Estos días, se cumplen cuatro años de la aprobación por los 193 jefes de Estado y de Gobierno que forman parte de la Asamblea General de las Naciones Unidas de la llamada Agenda 2030 de los Objetivos de Desarrollo Sostenible (ODS), la hoja de ruta más ambiciosa aprobada por la humanidad que integra por vez primera tres dimensiones esenciales del desarrollo: la económica, la social y la ambiental.
Así, del 25 al 27 de septiembre de 2015, se repitieron los discursos de líderes mundiales insistiendo en que estaban decididos a poner fin a la pobreza y al hambre en todo el mundo para el año 2030, a combatir las desigualdades, construir sociedades pacíficas, proteger los derechos humanos, promover la igualdad entre géneros y el empoderamiento de las mujeres, garantizando la protección del planeta y sus recursos naturales. Así lo firmaron mediante una agenda amplia y detallada en la que se recogían 17 grandes objetivos, junto a 169 metas y 230 indicadores medibles.
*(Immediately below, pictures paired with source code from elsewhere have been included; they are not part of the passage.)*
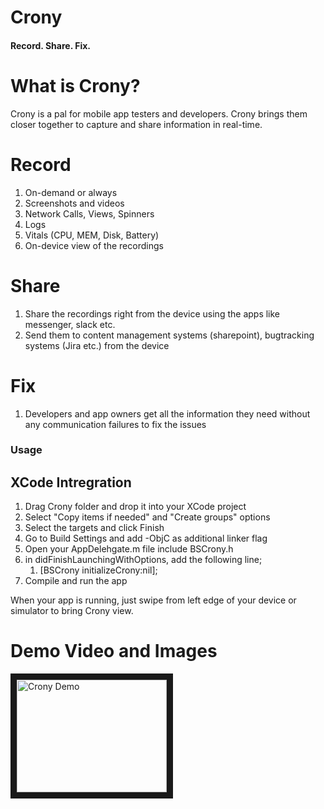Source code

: # Crony
#### Record. Share. Fix.

# What is Crony?
Crony is a pal for mobile app testers and developers. Crony brings them closer together to capture and share information in real-time.

# Record
1. On-demand or always
1. Screenshots and videos
1. Network Calls, Views, Spinners
1. Logs
1. Vitals (CPU, MEM, Disk, Battery)
1. On-device view of the recordings

# Share
1. Share the recordings right from the device using the apps like messenger, slack etc.
1. Send them to content management systems (sharepoint), bugtracking systems (Jira etc.) from the device

# Fix
1. Developers and app owners get all the information they need without any communication failures to fix the issues

### Usage
## XCode Intregration
1. Drag Crony folder and drop it into your XCode project
2. Select "Copy items if needed" and "Create groups" options
3. Select the targets and click Finish
4. Go to Build Settings and add -ObjC as additional linker flag
5. Open your AppDelehgate.m file include BSCrony.h
6. in didFinishLaunchingWithOptions, add the following line;
   1. [BSCrony initializeCrony:nil];
7. Compile and run the app

When your app is running, just swipe from left edge of your device or simulator to bring Crony view.


# Demo Video and Images
<a href="http://www.youtube.com/watch?feature=player_embedded&v=_P_9GB8d0AA " target="_blank"><img src="http://img.youtube.com/vi/_P_9GB8d0AA/0.jpg" alt="Crony Demo" width="240" height="180" border="10" /></a>

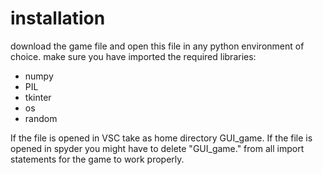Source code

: # installation

download the game file and open this file in any python environment of choice. make sure you have imported the 
required libraries:
- numpy
- PIL
- tkinter
- os
- random

If the file is opened in VSC take as home directory GUI_game. If the file is opened in spyder you might have to 
delete "GUI_game." from all import statements for the game to work properly.
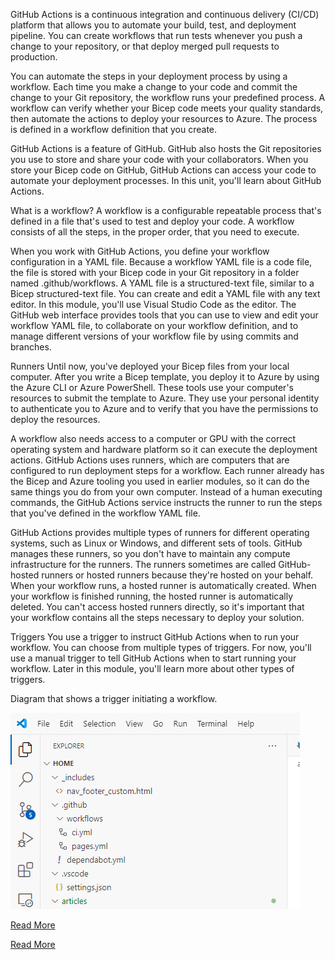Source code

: GitHub Actions is a continuous integration and continuous delivery (CI/CD) platform that allows you to automate your build, test, and deployment pipeline. You can create workflows that run tests whenever you push a change to your repository, or that deploy merged pull requests to production.

You can automate the steps in your deployment process by using a workflow. Each time you make a change to your code and commit the change to your Git repository, the workflow runs your predefined process. A workflow can verify whether your Bicep code meets your quality standards, then automate the actions to deploy your resources to Azure. The process is defined in a workflow definition that you create.

GitHub Actions is a feature of GitHub. GitHub also hosts the Git repositories you use to store and share your code with your collaborators. When you store your Bicep code on GitHub, GitHub Actions can access your code to automate your deployment processes. In this unit, you'll learn about GitHub Actions.

What is a workflow?
A workflow is a configurable repeatable process that's defined in a file that's used to test and deploy your code. A workflow consists of all the steps, in the proper order, that you need to execute.

When you work with GitHub Actions, you define your workflow configuration in a YAML file. Because a workflow YAML file is a code file, the file is stored with your Bicep code in your Git repository in a folder named .github/workflows. A YAML file is a structured-text file, similar to a Bicep structured-text file. You can create and edit a YAML file with any text editor. In this module, you'll use Visual Studio Code as the editor. The GitHub web interface provides tools that you can use to view and edit your workflow YAML file, to collaborate on your workflow definition, and to manage different versions of your workflow file by using commits and branches.


Runners
Until now, you've deployed your Bicep files from your local computer. After you write a Bicep template, you deploy it to Azure by using the Azure CLI or Azure PowerShell. These tools use your computer's resources to submit the template to Azure. They use your personal identity to authenticate you to Azure and to verify that you have the permissions to deploy the resources.

A workflow also needs access to a computer or GPU with the correct operating system and hardware platform so it can execute the deployment actions. GitHub Actions uses runners, which are computers that are configured to run deployment steps for a workflow. Each runner already has the Bicep and Azure tooling you used in earlier modules, so it can do the same things you do from your own computer. Instead of a human executing commands, the GitHub Actions service instructs the runner to run the steps that you've defined in the workflow YAML file.

GitHub Actions provides multiple types of runners for different operating systems, such as Linux or Windows, and different sets of tools. GitHub manages these runners, so you don't have to maintain any compute infrastructure for the runners. The runners sometimes are called GitHub-hosted runners or hosted runners because they're hosted on your behalf. When your workflow runs, a hosted runner is automatically created. When your workflow is finished running, the hosted runner is automatically deleted. You can't access hosted runners directly, so it's important that your workflow contains all the steps necessary to deploy your solution.

Triggers
You use a trigger to instruct GitHub Actions when to run your workflow. You can choose from multiple types of triggers. For now, you'll use a manual trigger to tell GitHub Actions when to start running your workflow. Later in this module, you'll learn more about other types of triggers.

Diagram that shows a trigger initiating a workflow.

![](images/custom-image-2024-08-01-01-08-03.png)




[Read More](https://docs.github.com/en/actions/writing-workflows)

[Read More](https://learn.microsoft.com/en-us/training/modules/build-first-bicep-deployment-pipeline-using-github-actions/2-understand-github-actions)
Hermosas palabras que muchos de los gobernantes que firmaron estos acuerdos se han encargado en hacer trizas desde entonces, empujando a la humanidad y al planeta a una crisis ecosocial de dimensiones históricas. Ya lo advirtió con particular acierto el Papa Francisco, en el discurso que dio en la sesión inaugural de esta cumbre, cuando con particular lucidez señaló al referirse a los ODS: “Hemos de evitar toda tentación de caer en un nominalismo declaracionista con efecto tranquilizador de conciencias”. Efectivamente, esta Agenda 2030 está siendo utilizada por muchos gobiernos como un ejercicio de retórica hueca que sirve para ocultar sus responsabilidades inmediatas y encubrir incumplimientos esenciales en materia de derechos humanos, lucha contra la pobreza, igualdad de género, solidaridad internacional, cuidado del planeta, cambio climático o desigualdad, por señalar algunos de ellos.